■ **Brief**: Search the data for the string "info" and copy each line where it turns up.

(Extracted records)
[Start of Attachment]
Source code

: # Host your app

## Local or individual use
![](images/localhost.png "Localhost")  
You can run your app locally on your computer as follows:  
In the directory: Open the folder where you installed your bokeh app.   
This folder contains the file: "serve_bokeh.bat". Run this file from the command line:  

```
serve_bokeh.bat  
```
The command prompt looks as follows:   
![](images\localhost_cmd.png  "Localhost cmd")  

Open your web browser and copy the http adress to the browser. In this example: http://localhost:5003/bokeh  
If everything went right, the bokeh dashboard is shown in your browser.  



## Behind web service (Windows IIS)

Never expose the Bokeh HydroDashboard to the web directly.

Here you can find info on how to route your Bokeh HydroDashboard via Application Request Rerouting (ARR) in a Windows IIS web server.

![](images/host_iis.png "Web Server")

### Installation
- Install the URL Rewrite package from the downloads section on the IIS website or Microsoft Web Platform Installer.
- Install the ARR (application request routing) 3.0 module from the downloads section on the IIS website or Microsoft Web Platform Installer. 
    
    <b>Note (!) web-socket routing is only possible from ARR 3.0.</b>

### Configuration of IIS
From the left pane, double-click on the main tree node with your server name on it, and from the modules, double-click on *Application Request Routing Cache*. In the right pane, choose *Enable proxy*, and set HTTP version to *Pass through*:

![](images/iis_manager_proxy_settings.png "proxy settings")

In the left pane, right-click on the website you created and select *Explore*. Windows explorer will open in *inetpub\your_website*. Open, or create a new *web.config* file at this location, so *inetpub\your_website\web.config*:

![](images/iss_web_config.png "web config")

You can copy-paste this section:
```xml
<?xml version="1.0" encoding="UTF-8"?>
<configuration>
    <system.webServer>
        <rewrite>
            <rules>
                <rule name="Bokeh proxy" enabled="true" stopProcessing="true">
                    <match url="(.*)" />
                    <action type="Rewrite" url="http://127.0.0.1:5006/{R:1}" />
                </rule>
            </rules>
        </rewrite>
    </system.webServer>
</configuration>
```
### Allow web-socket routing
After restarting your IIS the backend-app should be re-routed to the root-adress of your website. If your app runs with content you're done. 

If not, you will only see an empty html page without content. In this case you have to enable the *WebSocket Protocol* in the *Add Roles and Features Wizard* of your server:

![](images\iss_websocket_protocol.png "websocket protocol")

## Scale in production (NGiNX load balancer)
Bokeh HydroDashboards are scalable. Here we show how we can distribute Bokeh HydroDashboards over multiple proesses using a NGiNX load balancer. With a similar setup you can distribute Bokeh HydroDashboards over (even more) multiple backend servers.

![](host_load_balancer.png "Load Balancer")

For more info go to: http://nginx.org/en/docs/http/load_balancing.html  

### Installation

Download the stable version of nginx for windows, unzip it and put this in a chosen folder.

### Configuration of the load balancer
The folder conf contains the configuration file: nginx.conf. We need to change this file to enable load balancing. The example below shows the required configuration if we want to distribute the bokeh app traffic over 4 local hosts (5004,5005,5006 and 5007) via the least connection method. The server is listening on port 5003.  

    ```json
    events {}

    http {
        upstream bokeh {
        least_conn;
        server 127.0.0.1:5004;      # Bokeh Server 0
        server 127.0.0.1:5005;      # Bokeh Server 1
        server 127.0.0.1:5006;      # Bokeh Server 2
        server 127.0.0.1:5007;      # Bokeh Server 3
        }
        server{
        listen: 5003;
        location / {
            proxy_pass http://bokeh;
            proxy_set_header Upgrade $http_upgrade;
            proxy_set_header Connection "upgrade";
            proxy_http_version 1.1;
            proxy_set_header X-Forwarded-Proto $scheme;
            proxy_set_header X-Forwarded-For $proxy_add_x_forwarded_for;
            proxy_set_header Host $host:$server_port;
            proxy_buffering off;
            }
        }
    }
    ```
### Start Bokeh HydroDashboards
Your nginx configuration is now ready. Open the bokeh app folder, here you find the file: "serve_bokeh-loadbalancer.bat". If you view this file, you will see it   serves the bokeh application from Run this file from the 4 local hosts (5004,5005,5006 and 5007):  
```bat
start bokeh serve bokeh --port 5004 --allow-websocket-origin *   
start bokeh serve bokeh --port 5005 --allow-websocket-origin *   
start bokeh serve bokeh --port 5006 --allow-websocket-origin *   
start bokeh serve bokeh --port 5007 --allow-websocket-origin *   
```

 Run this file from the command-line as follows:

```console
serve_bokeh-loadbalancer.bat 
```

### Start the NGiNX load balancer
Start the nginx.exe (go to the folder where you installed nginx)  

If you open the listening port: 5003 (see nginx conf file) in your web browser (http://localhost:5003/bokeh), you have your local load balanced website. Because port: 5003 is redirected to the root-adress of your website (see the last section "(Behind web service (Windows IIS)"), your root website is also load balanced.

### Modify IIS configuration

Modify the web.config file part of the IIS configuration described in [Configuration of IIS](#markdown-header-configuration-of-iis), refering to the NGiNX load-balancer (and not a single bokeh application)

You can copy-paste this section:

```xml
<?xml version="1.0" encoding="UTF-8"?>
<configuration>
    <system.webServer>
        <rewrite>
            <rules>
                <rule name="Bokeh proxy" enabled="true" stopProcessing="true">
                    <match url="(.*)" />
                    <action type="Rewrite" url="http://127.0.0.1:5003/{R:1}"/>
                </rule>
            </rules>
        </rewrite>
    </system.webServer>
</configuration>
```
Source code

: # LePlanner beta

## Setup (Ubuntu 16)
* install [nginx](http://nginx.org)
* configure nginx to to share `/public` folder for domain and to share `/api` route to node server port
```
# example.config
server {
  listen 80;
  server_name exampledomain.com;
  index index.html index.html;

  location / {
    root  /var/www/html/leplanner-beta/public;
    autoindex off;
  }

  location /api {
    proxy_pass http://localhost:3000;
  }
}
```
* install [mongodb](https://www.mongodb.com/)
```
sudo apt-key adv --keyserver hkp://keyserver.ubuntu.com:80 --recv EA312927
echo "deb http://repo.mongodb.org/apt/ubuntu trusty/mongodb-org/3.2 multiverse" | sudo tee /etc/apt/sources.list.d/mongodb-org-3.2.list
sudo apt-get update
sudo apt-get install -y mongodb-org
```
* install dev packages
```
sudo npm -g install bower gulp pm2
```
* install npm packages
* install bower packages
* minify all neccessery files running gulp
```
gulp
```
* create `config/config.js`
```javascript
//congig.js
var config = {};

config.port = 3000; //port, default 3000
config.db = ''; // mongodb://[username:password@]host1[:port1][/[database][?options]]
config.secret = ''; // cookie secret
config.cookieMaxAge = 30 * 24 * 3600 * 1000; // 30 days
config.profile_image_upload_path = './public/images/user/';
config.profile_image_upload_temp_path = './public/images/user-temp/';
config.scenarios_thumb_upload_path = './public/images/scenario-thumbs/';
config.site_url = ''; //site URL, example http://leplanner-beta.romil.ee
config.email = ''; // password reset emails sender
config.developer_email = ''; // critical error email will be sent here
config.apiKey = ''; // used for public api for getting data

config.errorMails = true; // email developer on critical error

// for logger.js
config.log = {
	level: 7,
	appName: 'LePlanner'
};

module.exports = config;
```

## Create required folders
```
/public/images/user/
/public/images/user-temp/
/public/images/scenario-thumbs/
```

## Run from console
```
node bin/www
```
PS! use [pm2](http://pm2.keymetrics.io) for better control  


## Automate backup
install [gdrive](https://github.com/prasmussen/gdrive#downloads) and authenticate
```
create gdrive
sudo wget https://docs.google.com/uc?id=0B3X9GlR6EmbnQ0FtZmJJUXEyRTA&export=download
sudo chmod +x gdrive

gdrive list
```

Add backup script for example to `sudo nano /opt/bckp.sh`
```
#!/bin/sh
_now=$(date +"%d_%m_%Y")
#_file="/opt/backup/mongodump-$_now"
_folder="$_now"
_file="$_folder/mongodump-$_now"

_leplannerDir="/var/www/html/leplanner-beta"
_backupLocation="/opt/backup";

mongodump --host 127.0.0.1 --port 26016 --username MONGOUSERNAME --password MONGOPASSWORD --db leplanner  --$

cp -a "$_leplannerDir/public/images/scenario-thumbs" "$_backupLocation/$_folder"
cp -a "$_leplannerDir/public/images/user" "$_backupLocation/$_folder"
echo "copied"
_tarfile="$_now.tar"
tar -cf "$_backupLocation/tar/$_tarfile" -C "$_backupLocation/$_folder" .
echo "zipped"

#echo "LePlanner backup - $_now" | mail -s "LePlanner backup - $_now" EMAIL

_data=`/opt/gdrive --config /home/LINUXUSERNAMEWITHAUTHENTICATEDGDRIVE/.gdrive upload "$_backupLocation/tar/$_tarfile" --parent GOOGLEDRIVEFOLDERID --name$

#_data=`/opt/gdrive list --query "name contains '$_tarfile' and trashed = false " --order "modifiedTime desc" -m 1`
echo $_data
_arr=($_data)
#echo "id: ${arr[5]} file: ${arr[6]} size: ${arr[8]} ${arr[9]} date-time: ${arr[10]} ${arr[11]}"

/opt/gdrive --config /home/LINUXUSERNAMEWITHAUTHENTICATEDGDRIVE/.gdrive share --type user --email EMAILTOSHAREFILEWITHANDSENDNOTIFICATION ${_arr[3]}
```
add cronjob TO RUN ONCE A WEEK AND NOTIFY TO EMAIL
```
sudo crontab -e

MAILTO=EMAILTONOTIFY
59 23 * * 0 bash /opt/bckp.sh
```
[End of Attachment]
■ **Response area**:
Here you can find info on how to route your Bokeh HydroDashboard via Application Request Rerouting (ARR) in a Windows IIS web server.
For more info go to: http://nginx.org/en/docs/http/load_balancing.html  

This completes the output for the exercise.